Eri van den Biggelaar, 40, has just a few weeks to live after being diagnosed last year with an aggressive form of cervical cancer.
She asked the woodwork teacher, a friend, to build a coffin for her. “Why don’t you let the children make it?” Erik van Dijk replied.
Now, pupils who normally plane wood for baskets and place mats have been helping with the finishing touches. They have already sawed more than 100 narrow boards and glued them together. Only the lid needs to be completed.
The coffin now stands in the middle of one of the classrooms.
Although Ms. Biggelaar can no longer teach, she has looked at sketches of the coffin and is being kept up to date about it by pupils, ages 4 to 11, who visit her at home.
“Life and death belong together,” she said. “The children realized that when I explained it to them. I didn’t want to be morbid about it. I wanted them to help me.”
Parents of the children involved all gave their consent. But in neighboring Belgium, the project has caused an uproar.

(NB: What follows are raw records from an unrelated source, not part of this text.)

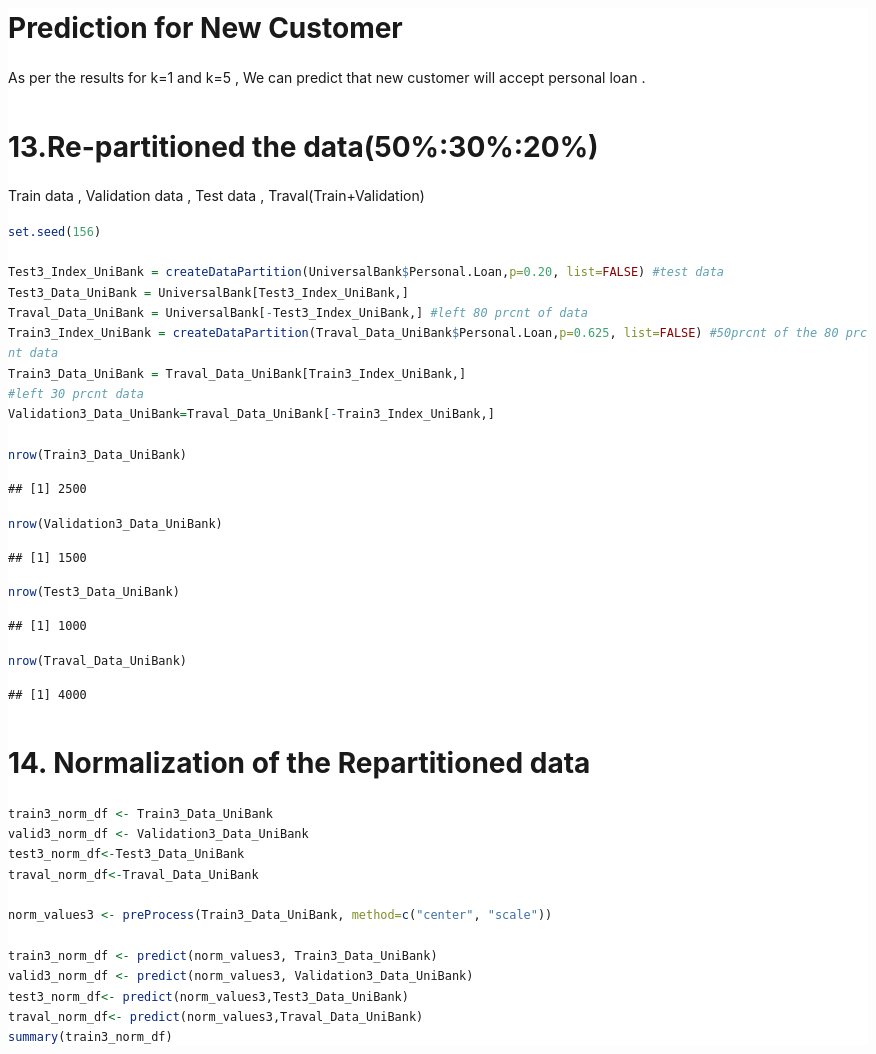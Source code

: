# Prediction for New Customer

As per the results for k=1 and k=5 , We can predict that new customer
will accept personal loan .

# 13.Re-partitioned the data(50%:30%:20%)

Train data , Validation data , Test data , Traval(Train+Validation)

``` r
set.seed(156)

Test3_Index_UniBank = createDataPartition(UniversalBank$Personal.Loan,p=0.20, list=FALSE) #test data
Test3_Data_UniBank = UniversalBank[Test3_Index_UniBank,]
Traval_Data_UniBank = UniversalBank[-Test3_Index_UniBank,] #left 80 prcnt of data
Train3_Index_UniBank = createDataPartition(Traval_Data_UniBank$Personal.Loan,p=0.625, list=FALSE) #50prcnt of the 80 prcnt data
Train3_Data_UniBank = Traval_Data_UniBank[Train3_Index_UniBank,]
#left 30 prcnt data
Validation3_Data_UniBank=Traval_Data_UniBank[-Train3_Index_UniBank,]

nrow(Train3_Data_UniBank)
```

    ## [1] 2500

``` r
nrow(Validation3_Data_UniBank)
```

    ## [1] 1500

``` r
nrow(Test3_Data_UniBank)
```

    ## [1] 1000

``` r
nrow(Traval_Data_UniBank)
```

    ## [1] 4000

# 14\. Normalization of the Repartitioned data

``` r
train3_norm_df <- Train3_Data_UniBank
valid3_norm_df <- Validation3_Data_UniBank
test3_norm_df<-Test3_Data_UniBank
traval_norm_df<-Traval_Data_UniBank

norm_values3 <- preProcess(Train3_Data_UniBank, method=c("center", "scale"))

train3_norm_df <- predict(norm_values3, Train3_Data_UniBank) 
valid3_norm_df <- predict(norm_values3, Validation3_Data_UniBank) 
test3_norm_df<- predict(norm_values3,Test3_Data_UniBank)
traval_norm_df<- predict(norm_values3,Traval_Data_UniBank)
summary(train3_norm_df)
```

Belgian therapists specializing in bereavement have complained that young children are not able to appreciate fully the consequences of the death of a friend, grandparent, or parent.
However, Ms. Biggelaar thinks that the uproar shows how necessary it is to tell children about death, mourning, and pain.
When her grandfather died, she felt lonely, and no one spoke to her, she said. “As a little child, I stood with flowers at his grave and did not know why people were crying.”